Diocese of Paranoia
A 30Days reader from the former colonies writes to bewail his difficulty in planning his holidays. Like all good 30Days folk, he naturally wished to plan his tour of England’s South Coast around the worship of Almighty God, and so he visited a diocesan website in order to identify suitable churches where he might attend Divine Service. Helpfully, the website told him: ‘Searches of the diocese’s directory data from this page and links/boxes on results pages are logged. We log your numeric IP address, the country in which this is located, the software you are using to search our data, the page on which you entered your search terms and what they were. Data Protection legislation means that personal data from the diocesan directory is only available to users located within the European Economic Area. Some ISPs disguise the country an IP address is located in. All AOL users, for example, appear to be located in the continental United States. We cannot circumvent this misinformation, and have to assume that the location is correct. In cases identified as being outside the EEA, we will not disclose personal data.’ More helpfully, 30Days was able to redirect him from the Chichester Diocesan website to that of Forward in Faith.
Diocese of Toytown
30Days readers will be heartened to know that clerical scholarship of the highest order is still promoted in the Diocese of Oxford. ‘Portfolio’ – the Diocese’s compulsory post-ordination training ‘for growing in faith and ministry’ makes onerous demands, as its website makes clear: ‘What can go in a portfolio?
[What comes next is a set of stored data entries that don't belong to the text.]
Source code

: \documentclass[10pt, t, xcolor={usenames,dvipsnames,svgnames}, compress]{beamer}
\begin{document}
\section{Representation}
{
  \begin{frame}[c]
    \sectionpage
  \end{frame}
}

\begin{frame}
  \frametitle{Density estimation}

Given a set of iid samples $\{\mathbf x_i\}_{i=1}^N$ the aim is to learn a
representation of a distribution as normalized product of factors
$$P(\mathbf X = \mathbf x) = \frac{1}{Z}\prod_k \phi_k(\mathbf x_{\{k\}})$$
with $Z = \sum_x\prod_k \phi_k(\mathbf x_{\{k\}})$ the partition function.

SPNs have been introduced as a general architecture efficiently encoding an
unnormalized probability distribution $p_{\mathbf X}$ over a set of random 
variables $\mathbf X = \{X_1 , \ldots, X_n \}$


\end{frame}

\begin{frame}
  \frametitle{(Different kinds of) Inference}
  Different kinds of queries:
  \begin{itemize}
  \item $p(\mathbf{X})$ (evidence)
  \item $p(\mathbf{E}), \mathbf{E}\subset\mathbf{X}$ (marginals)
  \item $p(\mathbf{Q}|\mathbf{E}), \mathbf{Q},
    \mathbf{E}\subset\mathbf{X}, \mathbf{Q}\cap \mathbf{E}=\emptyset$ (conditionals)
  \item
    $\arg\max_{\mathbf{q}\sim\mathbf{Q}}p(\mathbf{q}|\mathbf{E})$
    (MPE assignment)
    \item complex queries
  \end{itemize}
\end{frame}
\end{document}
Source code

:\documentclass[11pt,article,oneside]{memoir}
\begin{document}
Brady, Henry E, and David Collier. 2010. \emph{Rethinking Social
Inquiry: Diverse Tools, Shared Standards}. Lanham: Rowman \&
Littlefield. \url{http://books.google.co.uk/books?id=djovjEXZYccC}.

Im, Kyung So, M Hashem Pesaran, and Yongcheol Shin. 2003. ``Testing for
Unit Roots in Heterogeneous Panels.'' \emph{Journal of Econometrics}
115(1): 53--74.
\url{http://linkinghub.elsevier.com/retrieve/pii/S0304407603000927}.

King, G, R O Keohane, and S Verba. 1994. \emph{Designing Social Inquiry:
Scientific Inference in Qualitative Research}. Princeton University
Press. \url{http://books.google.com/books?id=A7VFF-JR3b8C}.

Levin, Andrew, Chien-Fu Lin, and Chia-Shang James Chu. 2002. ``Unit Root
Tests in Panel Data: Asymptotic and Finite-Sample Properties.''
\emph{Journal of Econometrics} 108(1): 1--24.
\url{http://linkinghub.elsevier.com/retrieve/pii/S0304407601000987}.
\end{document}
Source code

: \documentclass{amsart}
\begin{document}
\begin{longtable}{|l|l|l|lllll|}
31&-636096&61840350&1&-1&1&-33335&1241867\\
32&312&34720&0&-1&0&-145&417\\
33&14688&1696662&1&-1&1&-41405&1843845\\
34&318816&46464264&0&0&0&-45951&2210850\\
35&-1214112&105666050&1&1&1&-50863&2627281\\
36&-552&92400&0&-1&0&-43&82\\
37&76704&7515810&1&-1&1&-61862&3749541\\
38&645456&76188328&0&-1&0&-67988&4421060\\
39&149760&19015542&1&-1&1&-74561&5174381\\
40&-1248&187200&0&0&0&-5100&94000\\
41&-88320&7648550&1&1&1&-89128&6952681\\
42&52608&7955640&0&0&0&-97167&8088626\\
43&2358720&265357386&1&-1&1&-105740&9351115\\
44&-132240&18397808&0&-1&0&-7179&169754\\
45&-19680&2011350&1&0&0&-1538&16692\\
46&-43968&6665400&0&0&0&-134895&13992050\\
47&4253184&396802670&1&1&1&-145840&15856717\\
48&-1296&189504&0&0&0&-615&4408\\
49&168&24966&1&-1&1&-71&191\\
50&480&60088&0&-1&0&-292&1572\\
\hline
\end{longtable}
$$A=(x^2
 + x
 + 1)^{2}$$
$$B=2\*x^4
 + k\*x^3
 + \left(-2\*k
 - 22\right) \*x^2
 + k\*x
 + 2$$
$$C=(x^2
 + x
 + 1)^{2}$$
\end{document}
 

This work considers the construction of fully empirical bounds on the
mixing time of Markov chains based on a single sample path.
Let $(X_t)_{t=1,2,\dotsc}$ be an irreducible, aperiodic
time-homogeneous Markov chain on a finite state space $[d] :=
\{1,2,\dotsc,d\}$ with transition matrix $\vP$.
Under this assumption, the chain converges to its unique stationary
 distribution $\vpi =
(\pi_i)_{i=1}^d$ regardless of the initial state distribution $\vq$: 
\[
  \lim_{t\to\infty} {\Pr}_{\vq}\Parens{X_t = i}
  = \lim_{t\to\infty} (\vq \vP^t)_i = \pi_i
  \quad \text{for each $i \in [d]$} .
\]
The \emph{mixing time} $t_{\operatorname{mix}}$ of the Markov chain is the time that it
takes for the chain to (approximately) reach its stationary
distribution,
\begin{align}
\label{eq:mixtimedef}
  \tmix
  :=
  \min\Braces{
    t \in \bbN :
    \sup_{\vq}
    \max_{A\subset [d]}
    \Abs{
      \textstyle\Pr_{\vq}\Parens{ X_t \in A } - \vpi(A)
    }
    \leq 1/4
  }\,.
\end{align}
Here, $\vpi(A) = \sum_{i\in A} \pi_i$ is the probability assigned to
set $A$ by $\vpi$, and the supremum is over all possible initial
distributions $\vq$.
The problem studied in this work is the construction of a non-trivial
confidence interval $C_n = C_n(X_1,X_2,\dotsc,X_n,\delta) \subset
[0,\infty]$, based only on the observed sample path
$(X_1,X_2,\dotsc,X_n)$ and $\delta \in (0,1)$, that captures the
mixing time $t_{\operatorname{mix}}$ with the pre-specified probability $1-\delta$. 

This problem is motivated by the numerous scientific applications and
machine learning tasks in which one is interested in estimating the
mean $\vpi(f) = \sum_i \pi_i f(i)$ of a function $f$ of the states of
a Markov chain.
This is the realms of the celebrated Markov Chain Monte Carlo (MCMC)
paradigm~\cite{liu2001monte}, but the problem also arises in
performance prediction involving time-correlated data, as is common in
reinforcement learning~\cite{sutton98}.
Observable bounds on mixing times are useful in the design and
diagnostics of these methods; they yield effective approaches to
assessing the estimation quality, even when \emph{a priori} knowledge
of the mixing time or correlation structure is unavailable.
Anything that demonstrates what you know and what you can do… But one of our most important principles is that you can use evidence of any kind. This means you can play to your strengths – for example, to demonstrate your understanding of a passage in the Bible you could write an essay, or preach a sermon, or design a housegroup session, or perhaps draw a picture, or do all kinds of other things. We like to encourage creativity!’ 30Days readers may be forgiven for thinking that childish things would have been put away at this stage; but as most dioceses have an equivalent Noddy course for the great cohort of the cerebrally challenged in ‘training’ these days, perhaps it’s entirely consistent.
Value for money
Can you believe that Members of Parliament received expenses and allowances in 2004-05 averaging £122,677 each? A scandalous waste of public money? Of course not. Or so at least would bishops probably argue. In the same year, their costs, not including stipends, averaged £125,663. (We have included the cost of maintaining palaces and castles in this on the grounds that MPs can claim for a second home in London.) Perhaps it is little wonder then that in the late Nineties the Church Commissioners threatened legal action against New Directions if it dared to publish a leaked copy of the 1996 expenses which were then not in the public domain?
Rum Folk
Melissa Hutchings, the Director of Communications for the Diocese of London recently emailed the clergy of the diocese thus: ‘A man called Marcus – white with dark, spiky hair (but fairly long on top), smartly dressed, quite tall and well spoken – approached one of the female priests after a Sunday morning service at St Martin-in-the-Fields in August and was verbally abusive, at length. His message was that all women priests are arrogant, self-serving, ambitious and utterly regardless of all those they have hurt by the fact of their ordination and the lives they have destroyed. He has never met one who disproves his theory. He says that he is the son of a vicar and his father left the Church of England because of women priests, thus destroying the family. The priest in question sought to respond to his statements peacably and without engaging in any real discussion, but Marcus was undeterred in getting his message across.’ The story continued in much the same vein and concluded: ‘He’s vitriolic, verbally very aggressive, and can be quite intimidating… Marcus at one point alluded to himself as having mental health issues and said that Westminster Cathedral were very kind to him recently because of this. He is, however, clearly sufficiently self-aware to know the effect he is having on people and to deliberately continue to achieve it. He appears not to be interested in listening to anyone else, but simply looks for openings to express his view, and does so vociferously to anyone who will listen.’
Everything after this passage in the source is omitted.